- WORK REQUIRED -
Among the entries below, one stretch runs from the line that contains "infrastructure continue gets" through the line that contains "skipping uh transfer". Repeat that stretch exactly, ends included, and only that.

╔══

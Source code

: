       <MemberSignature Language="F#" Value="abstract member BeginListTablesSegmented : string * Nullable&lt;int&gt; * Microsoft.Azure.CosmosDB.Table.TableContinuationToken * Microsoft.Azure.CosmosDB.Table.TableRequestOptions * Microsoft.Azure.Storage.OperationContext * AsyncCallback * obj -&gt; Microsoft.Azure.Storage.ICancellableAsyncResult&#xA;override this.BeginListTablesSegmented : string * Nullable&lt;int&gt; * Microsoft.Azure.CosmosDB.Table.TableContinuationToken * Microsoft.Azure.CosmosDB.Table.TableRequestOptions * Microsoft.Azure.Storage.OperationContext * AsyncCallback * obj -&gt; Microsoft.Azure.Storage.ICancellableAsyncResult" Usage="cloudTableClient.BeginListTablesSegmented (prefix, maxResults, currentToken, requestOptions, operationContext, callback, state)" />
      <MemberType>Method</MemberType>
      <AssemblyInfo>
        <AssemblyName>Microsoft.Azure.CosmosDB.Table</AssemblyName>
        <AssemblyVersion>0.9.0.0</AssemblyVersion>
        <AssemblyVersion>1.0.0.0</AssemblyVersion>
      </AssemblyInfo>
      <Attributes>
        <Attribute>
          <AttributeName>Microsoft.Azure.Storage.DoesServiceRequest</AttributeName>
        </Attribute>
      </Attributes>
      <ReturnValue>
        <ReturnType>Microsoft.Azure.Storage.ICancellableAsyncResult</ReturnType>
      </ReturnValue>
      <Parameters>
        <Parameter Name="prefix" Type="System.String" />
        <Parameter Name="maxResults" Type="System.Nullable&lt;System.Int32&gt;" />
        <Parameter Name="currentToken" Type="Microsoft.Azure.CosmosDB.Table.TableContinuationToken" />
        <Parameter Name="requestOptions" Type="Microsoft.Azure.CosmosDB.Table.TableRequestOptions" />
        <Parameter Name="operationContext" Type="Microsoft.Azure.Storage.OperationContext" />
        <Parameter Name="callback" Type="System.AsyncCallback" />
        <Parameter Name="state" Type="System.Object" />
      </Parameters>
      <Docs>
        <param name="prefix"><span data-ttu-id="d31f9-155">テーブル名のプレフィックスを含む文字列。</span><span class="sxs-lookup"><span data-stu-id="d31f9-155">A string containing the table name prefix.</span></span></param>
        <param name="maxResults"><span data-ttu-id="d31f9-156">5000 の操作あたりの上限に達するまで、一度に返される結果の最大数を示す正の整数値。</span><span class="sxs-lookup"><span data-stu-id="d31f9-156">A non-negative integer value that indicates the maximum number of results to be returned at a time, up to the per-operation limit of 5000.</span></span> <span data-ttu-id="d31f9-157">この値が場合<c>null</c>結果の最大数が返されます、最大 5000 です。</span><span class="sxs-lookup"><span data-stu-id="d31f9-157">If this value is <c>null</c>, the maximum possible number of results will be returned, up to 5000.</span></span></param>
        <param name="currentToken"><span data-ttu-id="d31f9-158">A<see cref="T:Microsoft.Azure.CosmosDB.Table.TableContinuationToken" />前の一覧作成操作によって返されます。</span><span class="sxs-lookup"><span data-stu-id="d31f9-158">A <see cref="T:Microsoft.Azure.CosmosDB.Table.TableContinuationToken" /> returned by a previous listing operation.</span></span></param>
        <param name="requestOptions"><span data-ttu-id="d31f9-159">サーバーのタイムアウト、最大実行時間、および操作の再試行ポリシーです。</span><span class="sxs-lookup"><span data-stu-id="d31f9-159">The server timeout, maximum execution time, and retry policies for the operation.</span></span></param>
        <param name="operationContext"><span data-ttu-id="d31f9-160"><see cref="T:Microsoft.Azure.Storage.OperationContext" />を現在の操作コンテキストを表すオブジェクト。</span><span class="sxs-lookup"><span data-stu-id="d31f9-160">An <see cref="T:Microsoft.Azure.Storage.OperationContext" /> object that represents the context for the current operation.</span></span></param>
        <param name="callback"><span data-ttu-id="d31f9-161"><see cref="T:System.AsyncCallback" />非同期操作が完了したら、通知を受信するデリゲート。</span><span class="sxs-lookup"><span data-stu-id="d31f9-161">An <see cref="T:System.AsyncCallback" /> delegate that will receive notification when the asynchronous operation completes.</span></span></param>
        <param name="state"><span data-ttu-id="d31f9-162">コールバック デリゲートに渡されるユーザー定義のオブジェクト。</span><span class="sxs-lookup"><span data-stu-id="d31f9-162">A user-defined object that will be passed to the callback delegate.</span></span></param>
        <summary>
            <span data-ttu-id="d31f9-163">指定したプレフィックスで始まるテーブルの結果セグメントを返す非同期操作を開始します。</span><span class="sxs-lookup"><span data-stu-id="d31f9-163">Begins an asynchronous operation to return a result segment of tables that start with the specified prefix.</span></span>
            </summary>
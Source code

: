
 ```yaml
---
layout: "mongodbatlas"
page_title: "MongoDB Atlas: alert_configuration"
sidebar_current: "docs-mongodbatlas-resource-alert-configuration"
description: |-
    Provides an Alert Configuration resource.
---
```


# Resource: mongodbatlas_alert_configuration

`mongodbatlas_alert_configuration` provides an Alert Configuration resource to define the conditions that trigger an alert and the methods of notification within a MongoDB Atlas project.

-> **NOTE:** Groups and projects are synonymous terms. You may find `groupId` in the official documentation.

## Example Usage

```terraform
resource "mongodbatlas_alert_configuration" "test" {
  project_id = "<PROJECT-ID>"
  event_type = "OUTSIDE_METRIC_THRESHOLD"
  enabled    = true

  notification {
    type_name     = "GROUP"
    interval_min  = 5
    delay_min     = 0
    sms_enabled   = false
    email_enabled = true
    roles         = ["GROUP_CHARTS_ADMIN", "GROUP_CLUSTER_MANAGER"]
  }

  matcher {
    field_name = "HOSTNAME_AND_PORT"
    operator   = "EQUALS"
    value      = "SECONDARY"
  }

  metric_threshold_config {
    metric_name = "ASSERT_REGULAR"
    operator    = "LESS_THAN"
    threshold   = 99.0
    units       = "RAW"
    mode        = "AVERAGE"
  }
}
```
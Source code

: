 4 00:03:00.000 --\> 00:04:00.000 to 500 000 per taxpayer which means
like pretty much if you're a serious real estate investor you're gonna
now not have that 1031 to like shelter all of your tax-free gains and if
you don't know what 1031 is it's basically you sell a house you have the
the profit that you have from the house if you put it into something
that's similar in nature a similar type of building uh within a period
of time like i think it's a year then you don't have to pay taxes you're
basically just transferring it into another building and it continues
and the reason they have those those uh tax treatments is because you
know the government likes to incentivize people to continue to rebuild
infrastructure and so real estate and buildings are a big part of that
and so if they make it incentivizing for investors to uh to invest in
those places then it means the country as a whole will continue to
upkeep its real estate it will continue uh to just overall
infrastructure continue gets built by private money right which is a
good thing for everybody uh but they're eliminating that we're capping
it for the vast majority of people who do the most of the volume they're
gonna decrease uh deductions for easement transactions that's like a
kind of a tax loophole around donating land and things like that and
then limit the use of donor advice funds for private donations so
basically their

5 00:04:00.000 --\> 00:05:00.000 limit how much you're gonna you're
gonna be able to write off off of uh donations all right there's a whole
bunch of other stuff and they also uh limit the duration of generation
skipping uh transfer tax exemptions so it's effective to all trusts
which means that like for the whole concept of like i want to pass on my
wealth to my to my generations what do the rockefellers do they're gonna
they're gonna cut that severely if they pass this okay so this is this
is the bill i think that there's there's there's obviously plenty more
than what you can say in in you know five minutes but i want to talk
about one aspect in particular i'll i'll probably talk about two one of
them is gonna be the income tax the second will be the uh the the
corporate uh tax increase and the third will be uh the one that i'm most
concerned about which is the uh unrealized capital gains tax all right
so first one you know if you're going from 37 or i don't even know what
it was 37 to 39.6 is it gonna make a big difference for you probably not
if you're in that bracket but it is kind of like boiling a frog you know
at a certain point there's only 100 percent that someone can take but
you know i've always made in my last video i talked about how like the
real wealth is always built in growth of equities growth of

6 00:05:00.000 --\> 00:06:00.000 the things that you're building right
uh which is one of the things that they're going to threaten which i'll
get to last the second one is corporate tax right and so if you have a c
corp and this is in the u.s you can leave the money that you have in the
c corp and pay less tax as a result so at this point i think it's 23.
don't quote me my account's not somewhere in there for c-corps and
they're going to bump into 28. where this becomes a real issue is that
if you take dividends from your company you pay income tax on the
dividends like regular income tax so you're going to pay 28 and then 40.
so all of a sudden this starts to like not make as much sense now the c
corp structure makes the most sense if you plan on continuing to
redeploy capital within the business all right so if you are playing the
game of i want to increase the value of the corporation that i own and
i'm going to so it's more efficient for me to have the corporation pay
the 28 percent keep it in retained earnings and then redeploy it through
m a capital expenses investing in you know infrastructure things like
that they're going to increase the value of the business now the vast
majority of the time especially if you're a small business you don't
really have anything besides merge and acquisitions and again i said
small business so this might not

╚══

- RESPONSE AREA -
infrastructure continue gets built by private money right which is a
good thing for everybody uh but they're eliminating that we're capping
it for the vast majority of people who do the most of the volume they're
gonna decrease uh deductions for easement transactions that's like a
kind of a tax loophole around donating land and things like that and
then limit the use of donor advice funds for private donations so
basically their

5 00:04:00.000 --\> 00:05:00.000 limit how much you're gonna you're
gonna be able to write off off of uh donations all right there's a whole
bunch of other stuff and they also uh limit the duration of generation
skipping uh transfer tax exemptions so it's effective to all trusts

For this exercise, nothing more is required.